31 Temmuz 2010 Cumartesi

UFUKTAKİ YERİNİZ



Durduğunuz yer ufuktaki yerdir. En uçta, en uzakta ancak gönül gözü ile görülebilecek bir yerdir, durduğunuz yer.


Bir yanınız gerçeklerle birlikte belki de hayatınızda olmasını istemediğiniz birçok şeyin egemenliğini ilan ettiği ve sizi her tarafınızdan sarmış bir yaşamdır.


Diğer yanınızsa; gitmek istediğiniz, hayaliniz olanların hayali olmayı beklediğiniz, yüreğinizin “git” dediği yerdir.


O yüzden gecenin sabahla randevu saatinde olmayı istediğiniz yer; görmeyen gözlere, söylenemeyen sözlere inat, gönül gözü ile sizi görmesini istediğinizi, belki de hiç gelmeyecek olanı boşu boşuna beklediğiniz yerdir.

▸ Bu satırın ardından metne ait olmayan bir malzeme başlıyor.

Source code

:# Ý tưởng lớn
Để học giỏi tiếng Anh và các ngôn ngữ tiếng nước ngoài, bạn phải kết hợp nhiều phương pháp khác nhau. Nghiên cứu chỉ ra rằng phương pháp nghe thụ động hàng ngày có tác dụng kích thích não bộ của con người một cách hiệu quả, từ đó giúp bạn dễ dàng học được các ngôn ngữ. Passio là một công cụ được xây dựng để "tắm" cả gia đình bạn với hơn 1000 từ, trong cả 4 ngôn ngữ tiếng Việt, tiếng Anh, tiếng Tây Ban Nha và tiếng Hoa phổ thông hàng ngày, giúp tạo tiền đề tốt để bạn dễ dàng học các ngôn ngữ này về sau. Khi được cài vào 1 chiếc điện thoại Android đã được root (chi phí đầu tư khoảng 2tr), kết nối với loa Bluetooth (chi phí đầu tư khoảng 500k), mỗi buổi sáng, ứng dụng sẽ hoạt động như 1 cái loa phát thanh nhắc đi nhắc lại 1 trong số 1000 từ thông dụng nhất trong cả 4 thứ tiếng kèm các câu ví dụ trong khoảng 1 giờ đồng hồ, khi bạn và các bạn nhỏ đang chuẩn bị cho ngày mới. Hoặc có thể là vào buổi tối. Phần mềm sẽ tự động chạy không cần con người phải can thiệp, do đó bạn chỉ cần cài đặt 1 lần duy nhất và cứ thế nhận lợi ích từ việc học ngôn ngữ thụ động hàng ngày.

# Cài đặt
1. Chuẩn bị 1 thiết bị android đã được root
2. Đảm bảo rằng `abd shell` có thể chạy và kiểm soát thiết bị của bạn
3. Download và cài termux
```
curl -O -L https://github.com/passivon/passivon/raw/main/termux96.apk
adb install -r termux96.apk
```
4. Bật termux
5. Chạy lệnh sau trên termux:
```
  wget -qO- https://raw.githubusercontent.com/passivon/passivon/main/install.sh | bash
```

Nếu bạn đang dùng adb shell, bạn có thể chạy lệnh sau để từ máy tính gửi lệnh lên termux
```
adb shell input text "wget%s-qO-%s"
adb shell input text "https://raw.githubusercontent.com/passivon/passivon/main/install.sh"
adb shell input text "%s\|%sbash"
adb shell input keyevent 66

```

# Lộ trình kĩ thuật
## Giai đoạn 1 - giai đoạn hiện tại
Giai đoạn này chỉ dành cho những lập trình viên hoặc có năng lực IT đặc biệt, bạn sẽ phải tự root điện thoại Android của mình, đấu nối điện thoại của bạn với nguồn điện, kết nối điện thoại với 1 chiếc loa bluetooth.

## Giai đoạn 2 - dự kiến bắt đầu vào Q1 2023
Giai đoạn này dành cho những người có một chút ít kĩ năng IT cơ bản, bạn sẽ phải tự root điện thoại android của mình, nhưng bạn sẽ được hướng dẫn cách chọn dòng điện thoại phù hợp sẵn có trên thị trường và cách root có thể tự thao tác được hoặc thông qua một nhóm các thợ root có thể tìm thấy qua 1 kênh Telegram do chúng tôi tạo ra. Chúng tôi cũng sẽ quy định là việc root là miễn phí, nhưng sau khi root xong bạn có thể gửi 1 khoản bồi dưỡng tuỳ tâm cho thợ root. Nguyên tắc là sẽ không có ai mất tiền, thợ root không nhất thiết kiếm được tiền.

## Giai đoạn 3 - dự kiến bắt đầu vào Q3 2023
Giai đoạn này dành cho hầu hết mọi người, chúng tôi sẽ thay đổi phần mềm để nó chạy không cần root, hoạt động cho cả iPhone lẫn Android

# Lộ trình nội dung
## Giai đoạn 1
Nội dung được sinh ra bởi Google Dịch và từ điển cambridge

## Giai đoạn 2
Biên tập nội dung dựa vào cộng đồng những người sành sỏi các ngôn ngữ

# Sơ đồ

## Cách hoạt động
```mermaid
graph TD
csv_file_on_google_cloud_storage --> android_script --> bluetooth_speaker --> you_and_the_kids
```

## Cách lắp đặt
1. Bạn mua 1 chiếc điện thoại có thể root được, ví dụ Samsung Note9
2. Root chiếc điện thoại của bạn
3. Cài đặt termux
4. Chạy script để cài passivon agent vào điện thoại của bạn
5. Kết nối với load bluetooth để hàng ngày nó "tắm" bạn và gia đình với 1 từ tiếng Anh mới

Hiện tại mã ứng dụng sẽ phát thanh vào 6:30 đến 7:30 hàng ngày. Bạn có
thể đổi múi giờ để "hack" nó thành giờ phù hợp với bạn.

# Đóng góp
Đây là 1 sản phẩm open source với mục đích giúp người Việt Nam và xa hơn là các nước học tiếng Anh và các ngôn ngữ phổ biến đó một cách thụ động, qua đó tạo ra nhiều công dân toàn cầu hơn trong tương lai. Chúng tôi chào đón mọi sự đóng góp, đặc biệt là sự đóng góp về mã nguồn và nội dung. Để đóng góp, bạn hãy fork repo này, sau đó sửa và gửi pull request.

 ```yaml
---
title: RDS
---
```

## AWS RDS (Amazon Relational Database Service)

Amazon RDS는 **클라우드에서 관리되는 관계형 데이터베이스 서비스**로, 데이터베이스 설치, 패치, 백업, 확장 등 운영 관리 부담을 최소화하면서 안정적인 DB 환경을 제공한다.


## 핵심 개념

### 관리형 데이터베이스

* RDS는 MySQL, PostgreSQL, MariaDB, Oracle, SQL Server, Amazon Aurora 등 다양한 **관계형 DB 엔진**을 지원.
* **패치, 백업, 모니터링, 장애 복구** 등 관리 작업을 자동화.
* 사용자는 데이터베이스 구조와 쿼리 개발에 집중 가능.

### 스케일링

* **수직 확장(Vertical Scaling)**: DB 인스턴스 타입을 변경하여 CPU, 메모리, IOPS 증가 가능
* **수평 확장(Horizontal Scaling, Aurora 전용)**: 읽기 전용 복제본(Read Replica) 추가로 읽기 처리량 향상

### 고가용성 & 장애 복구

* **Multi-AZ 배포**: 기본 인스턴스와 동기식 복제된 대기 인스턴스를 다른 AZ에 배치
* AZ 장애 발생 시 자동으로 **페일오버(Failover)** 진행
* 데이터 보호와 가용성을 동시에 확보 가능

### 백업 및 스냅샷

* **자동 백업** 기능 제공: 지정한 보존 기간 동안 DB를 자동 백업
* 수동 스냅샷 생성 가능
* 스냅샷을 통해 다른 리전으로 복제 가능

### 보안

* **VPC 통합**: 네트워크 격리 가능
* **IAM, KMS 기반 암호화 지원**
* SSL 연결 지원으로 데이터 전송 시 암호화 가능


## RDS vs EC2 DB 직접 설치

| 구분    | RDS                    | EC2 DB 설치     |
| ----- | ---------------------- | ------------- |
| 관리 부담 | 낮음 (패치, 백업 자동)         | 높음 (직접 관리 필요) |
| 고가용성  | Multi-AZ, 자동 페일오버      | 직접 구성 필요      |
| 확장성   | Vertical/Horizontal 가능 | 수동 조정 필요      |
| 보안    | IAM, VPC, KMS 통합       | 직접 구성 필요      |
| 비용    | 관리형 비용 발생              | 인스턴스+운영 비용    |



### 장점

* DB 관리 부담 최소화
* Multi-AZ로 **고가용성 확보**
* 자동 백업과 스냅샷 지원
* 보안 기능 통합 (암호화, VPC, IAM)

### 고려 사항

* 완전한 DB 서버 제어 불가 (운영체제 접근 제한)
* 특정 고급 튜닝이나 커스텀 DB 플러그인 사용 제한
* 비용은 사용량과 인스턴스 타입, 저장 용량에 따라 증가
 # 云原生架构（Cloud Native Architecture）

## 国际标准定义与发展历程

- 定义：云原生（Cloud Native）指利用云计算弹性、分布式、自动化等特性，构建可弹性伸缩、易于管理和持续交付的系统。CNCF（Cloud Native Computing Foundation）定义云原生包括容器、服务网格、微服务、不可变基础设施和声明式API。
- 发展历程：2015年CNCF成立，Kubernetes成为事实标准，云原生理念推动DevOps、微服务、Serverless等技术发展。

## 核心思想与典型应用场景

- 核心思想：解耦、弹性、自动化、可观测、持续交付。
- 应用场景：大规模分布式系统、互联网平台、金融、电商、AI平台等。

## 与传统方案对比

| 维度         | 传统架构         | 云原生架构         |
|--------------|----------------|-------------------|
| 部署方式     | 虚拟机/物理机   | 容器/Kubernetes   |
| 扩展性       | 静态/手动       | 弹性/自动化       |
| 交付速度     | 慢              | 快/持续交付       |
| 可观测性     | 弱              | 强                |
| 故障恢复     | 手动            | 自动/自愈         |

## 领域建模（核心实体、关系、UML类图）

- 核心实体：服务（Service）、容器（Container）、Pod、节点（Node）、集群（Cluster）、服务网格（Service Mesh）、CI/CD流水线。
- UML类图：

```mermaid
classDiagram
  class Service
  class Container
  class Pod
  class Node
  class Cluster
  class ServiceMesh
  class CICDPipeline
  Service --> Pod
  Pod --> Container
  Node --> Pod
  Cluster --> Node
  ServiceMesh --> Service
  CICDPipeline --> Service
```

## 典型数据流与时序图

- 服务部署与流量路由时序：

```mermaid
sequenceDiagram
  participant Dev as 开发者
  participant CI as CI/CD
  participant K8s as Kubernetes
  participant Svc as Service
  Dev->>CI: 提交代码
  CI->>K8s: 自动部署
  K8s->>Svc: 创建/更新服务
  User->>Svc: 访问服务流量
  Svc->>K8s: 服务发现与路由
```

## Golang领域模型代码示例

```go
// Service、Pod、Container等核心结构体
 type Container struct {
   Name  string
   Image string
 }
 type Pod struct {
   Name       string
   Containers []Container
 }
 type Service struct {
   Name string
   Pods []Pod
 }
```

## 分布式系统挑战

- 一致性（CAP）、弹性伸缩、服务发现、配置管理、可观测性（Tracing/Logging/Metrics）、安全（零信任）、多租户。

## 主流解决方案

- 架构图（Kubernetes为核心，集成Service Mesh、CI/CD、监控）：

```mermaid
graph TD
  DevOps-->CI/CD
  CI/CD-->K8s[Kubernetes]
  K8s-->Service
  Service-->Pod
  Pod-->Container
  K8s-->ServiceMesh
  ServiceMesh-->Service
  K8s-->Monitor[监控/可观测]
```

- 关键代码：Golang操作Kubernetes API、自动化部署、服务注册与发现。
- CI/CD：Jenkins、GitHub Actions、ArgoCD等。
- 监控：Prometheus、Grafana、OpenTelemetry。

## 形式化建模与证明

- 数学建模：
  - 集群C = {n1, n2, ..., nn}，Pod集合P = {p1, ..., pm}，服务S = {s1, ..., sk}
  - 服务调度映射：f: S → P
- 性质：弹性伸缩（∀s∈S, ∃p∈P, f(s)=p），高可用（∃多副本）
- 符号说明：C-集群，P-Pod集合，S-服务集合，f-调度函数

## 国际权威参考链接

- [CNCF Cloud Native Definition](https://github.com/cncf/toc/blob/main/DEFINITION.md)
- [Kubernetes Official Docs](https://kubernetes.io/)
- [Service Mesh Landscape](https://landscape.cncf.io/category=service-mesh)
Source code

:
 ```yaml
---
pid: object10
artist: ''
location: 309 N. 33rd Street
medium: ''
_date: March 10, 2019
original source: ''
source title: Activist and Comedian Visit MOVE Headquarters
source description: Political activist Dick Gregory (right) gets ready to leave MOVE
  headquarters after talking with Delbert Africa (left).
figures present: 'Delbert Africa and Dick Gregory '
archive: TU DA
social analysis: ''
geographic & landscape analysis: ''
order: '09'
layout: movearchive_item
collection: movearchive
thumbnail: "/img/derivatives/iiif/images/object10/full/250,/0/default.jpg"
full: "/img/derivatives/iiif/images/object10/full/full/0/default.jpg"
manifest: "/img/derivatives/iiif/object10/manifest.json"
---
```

Hayalin gerçeği yendiği tek yer sizin durduğunuz yer, tek zamansa onu beklediğiniz, uykunun bedene zulmünün doruğa ulaştığı, günahların özgürce cirit attığı, sevdaların sevdalarını doyasıya yaşayabildiği tek zamandır.


Kimsenin bilmediği, bilmek zorunda da olmadığını yaşamayı arzu ettiğiniz; içinize yerleşen hain arzularla bir türlü söyleyemediklerinizi, gözlerine bakarak söylemek istediğinizi umutla beklediğiniz tek yerdir, durduğunuz yer.


Ufkun tüm çekiciliğini çıplaklığınıza elbise gibi giymiş; en saf, en yalın halinizle içinizi dökmek için zamanı durdurmak istediğiniz, arzularınızın bedeninizi aşarcasına çoğaldığı, tüm beklentilerinizi unuturcasına gözlerinizi kimse görmesin diye kapattığınız, dudaklarınızın utançla sınanmış hasretiyle istediğini, sessiz sarılmaların hayali ile yaşadığınızı beklediğiniz tek yerdir.


Gelmeyeceğini bilseniz bile gecenin sabaha randevu saatinde olacağınız tek yerdir.